An unimagined, unprecedented, and profoundly horrifying fire tornado (or firenado) was determined to be the cause of death of a Redding firefighter who died on July 26 as the fast-growing Carr Fire hit its apex. Death came in an instant in the most intense tornado ever in the state, the San Francisco Chronicle reported Wednesday.
The monster tornado with a base the size of three football fields and winds up to 165 miles an hour swept down upon Jeremiah “Jeremy” Stoke in mere seconds, according to a California Department of Forestry and Fire Protection report.
At 7:39 p.m. the longtime Redding Fire Department veteran was driving his Ford F-150 truck down Buenaventura Road in northwest Redding, working on evacuating residents. One minute later he radioed out a “mayday” call saying he was getting burned over, and then his transmissions abruptly stopped.
Fire dispatchers desperately tried to find him by “pinging” his cell phone. One Cal Fire supervisor, leading evacuees as he went, drove north on Buenaventura toward where Stoke, a 37-year-old fire inspector, had been headed. There was no sign of him.
Meanwhile, the tornado was so ferocious it pulsed with 2,700 degrees of heat. It ripped roofs off houses and flung cars, power line towers and a steel shipping container into the air — all within a half-mile of the spot where Stoke was believed to have been trapped, according to the report. The phenomenon, exploding in the middle of what was already a gigantic, devastating wildfire, was so unusual even Cal Fire investigators are still struggling to understand it.

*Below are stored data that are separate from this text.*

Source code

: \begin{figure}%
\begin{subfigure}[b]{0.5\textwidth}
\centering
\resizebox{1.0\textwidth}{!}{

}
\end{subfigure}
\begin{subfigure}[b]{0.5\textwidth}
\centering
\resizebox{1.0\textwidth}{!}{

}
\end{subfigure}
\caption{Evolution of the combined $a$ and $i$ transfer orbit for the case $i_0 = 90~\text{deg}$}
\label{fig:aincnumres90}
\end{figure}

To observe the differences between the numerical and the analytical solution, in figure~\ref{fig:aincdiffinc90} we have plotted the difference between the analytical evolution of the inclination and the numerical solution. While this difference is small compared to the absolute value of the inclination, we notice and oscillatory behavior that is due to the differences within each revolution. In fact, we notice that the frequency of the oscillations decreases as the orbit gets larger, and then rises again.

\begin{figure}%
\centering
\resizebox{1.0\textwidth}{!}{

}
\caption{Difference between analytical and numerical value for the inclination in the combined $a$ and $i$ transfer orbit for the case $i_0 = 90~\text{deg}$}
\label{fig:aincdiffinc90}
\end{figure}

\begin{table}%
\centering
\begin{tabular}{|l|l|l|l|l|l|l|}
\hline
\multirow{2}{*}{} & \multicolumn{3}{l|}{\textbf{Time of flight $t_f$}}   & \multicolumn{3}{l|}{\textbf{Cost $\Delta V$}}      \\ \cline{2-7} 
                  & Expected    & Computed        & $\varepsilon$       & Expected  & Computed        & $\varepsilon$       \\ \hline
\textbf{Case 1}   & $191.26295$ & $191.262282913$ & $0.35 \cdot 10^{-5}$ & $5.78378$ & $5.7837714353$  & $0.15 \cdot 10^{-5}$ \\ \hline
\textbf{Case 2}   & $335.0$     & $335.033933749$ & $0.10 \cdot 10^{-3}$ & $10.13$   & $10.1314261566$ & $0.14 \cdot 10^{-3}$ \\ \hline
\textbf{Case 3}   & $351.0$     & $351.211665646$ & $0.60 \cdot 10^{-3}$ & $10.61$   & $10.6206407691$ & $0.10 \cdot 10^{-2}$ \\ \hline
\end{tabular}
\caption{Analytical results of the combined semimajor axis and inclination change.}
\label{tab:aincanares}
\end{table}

Several videos show a terrifying, huge funnel dwarfing houses and fields as it shoves its swirling, flame-filled clouds high into the air. One video shows a tornado skipping along the water’s surface at Keswick Dam.
Stoke was well familiar with the dangers of out-of-control wildfires. But this tornado, the report and experts say, was unlike anything experienced before in California — quick, hot, huge and unpredictable.